Ian Brennan: I think it’s really telling that in your empathy you use the word ‘sad,’ because I think beneath all of this, that’s what it is. I’ve been teaching violence prevention since 1993, in Oakland mostly. That’s where I started and continue to do a lot of work. These issues aren’t new, necessarily, and it’s sad to see the same thing reoccur again and again.

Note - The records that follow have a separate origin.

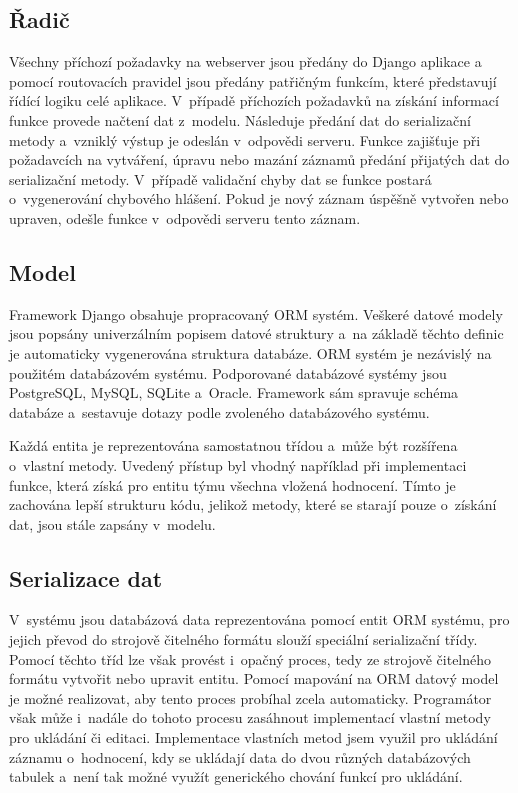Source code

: \documentclass[
  digital,
  twoside,
  table, 
  nolof, 
  nolot
]{fithesis3}
\begin{document}
\subsection{Řadič}
\label{radic}
Všechny příchozí požadavky na webserver jsou předány do Django aplikace a pomocí routovacích pravidel jsou předány patřičným funkcím, které představují řídící logiku celé aplikace. V~případě příchozích požadavků na získání informací funkce provede načtení dat z~modelu. Následuje předání dat do serializační metody a~vzniklý výstup je odeslán v~odpovědi serveru. Funkce zajišťuje při požadavcích na vytváření, úpravu nebo mazání záznamů předání přijatých dat do serializační metody. V~případě validační chyby dat se funkce postará o~vygenerování chybového hlášení. Pokud je nový záznam úspěšně vytvořen nebo upraven, odešle funkce v~odpovědi serveru tento záznam.

\subsection{Model}
\label{model}
Framework Django obsahuje propracovaný ORM systém. Veškeré datové modely jsou popsány univerzálním popisem datové struktury a~na základě těchto definic je automaticky vygenerována struktura databáze. ORM systém je nezávislý na použitém databázovém systému. Podporované databázové systémy jsou PostgreSQL, MySQL, SQLite a~Oracle. Framework sám spravuje schéma databáze a~sestavuje dotazy podle zvoleného databázového systému.

Každá entita je reprezentována samostatnou třídou a~může být rozšířena o~vlastní metody. Uvedený přístup byl vhodný například při implementaci funkce, která získá pro entitu týmu všechna vložená hodnocení. Tímto je zachována lepší strukturu kódu, jelikož metody, které se starají pouze o~získání dat, jsou stále zapsány v~modelu.

\subsection{Serializace dat}
\label{serializer}
V~systému jsou databázová data reprezentována pomocí entit ORM systému, pro jejich převod do strojově čitelného formátu slouží speciální serializační třídy. Pomocí těchto tříd lze však provést i~opačný proces, tedy ze strojově čitelného formátu vytvořit nebo upravit entitu. Pomocí mapování na ORM datový model je možné realizovat, aby tento proces probíhal zcela automaticky. Programátor však může i~nadále do tohoto procesu zasáhnout implementací vlastní metody pro ukládání či editaci. Implementace vlastních metod jsem využil pro ukládání záznamu o~hodnocení, kdy se ukládají data do dvou různých databázových tabulek a~není tak možné využít generického chování funkcí pro ukládání.
\end{document}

A big thing I’ve found in my travels is that true equality is being tough-minded with people. That means not putting them on a pedestal. You see that so much in ‘World Music’ as a genre. There’s this over-compensation that goes on, and it’s like, somebody from whatever country can suck, too and they can be an asshole, too. So be tough-minded with people in the same way that you would anywhere else. That’s the way that I approach it. I’m interested in them as a human. I start with love: love for them and love for music. I also love them enough to tell them the truth, which is that maybe they’re not doing something that’s good, and that maybe I don’t believe them. I push them in a constructive way to go deeper. That’s, for me, a starting point.
With ‘No Forgotten Son,’ how did you navigate being authentic to the subject matter while still retaining your own voice? Ian, was that something that came up with the Tanzania Albinism Collective as well—making sure their authentic voice was captured?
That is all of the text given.